Published online by Cambridge University Press: 05 June 2012
Herbert Simon (1916–2001) was born in Milwaukee, Wisconsin, and received his Ph.D. in political science from the University of Chicago. He taught at the Illinois Institute of Technology and at Carnegie-Mellon University. Simon made major contributions to a number of different disciplines including political science, psychology, philosophy, and economics. He was awarded the Nobel Prize in economics in 1978. The following short essay was written for a symposium on Milton Friedman's methodology that was held at the 1962 meetings of the American Economic Association.
I find methodological inquiry interesting and instructive to the extent to which it addresses itself to concrete problems of empirical science.
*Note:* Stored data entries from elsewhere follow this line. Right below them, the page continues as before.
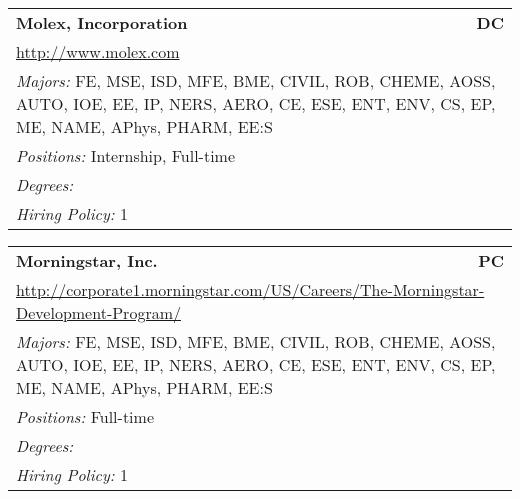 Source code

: \documentclass[twoside]{article}
\begin{document}
\begin{center}
\begin{multicols}{3}
\begin{FlushLeft}
\begin{minipage}{\columnwidth}
\end{minipage}
 
\begin{minipage}{\columnwidth}\begin{tabularx}{.95\columnwidth}{Xr}
                 {\Large\bf Molex, Incorporation} & {\Large\bf DC}\\
    \multicolumn{2}{p{.95\columnwidth}}{\url{http://www.molex.com}}\\
    \multicolumn{2}{p{.95\columnwidth}}{\emph{Majors:} FE, MSE, ISD, MFE, BME, CIVIL, ROB, CHEME, AOSS, AUTO, IOE, EE, IP, NERS, AERO, CE, ESE, ENT, ENV, CS, EP, ME, NAME, APhys, PHARM, EE:S}\\
    \multicolumn{2}{p{.95\columnwidth}}{\emph{Positions:} Internship, Full-time}\\
    \multicolumn{2}{p{.95\columnwidth}}{\emph{Degrees:} }\\
    \multicolumn{2}{p{.95\columnwidth}}{\emph{Hiring Policy:} 1}\\
    \end{tabularx}
    
\end{minipage}
 
\begin{minipage}{\columnwidth}\begin{tabularx}{.95\columnwidth}{Xr}
                 {\Large\bf Morningstar, Inc.} & {\Large\bf PC}\\
    \multicolumn{2}{p{.95\columnwidth}}{\url{http://corporate1.morningstar.com/US/Careers/The-Morningstar-Development-Program/}}\\
    \multicolumn{2}{p{.95\columnwidth}}{\emph{Majors:} FE, MSE, ISD, MFE, BME, CIVIL, ROB, CHEME, AOSS, AUTO, IOE, EE, IP, NERS, AERO, CE, ESE, ENT, ENV, CS, EP, ME, NAME, APhys, PHARM, EE:S}\\
    \multicolumn{2}{p{.95\columnwidth}}{\emph{Positions:} Full-time}\\
    \multicolumn{2}{p{.95\columnwidth}}{\emph{Degrees:} }\\
    \multicolumn{2}{p{.95\columnwidth}}{\emph{Hiring Policy:} 1}\\
    \end{tabularx}
    
\end{minipage}
 

\end{FlushLeft}
\end{multicols}
\end{center}
\end{document}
Thus, while I find myself in general agreement with almost everything that has been said in the previous papers and by discussants, I should like to pitch my remarks at a level less abstract than theirs.
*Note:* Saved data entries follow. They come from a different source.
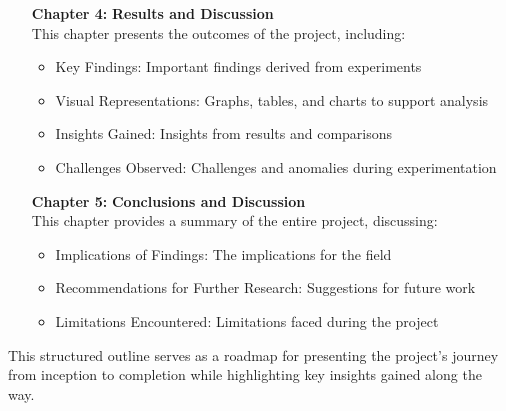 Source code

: \begin{itemize}[leftmargin=2.15cm, labelwidth=1.5cm]
    \item[\textbf{Chapter 4:}] \textbf{Results and Discussion}\\
    This chapter presents the outcomes of the project, including:
    \begin{itemize}
        \item Key Findings: Important findings derived from experiments
        \item Visual Representations: Graphs, tables, and charts to support analysis
        \item Insights Gained: Insights from results and comparisons
        \item Challenges Observed: Challenges and anomalies during experimentation
    \end{itemize}

    \item[\textbf{Chapter 5:}] \textbf{Conclusions and Discussion}\\
    This chapter provides a summary of the entire project, discussing:
    \begin{itemize}
        \item Implications of Findings: The implications for the field
        \item Recommendations for Further Research: Suggestions for future work
        \item Limitations Encountered: Limitations faced during the project
    \end{itemize}
\end{itemize}


    
    This structured outline serves as a roadmap for presenting the project's journey from inception to completion while highlighting key insights gained along the way.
The Relation of Premises and Conclusions in Economic Theory
Professor Nagel has pointed out that whether a particular proposition is a fundamental assumption of a theory or one of its derived conclusions is relative to the formulation of the theory. If this were the whole story, then asymmetry between assumptions and derivations in Friedman's position – what Professor Samuelson called the F-Twist, and what I like to think of as Friedman's “principle of unreality” – would be entirely arbitrary. Professor Krupp's remarks on composition laws and the relation of microscopic to macroscopic theories suggest, however, that something more is at issue.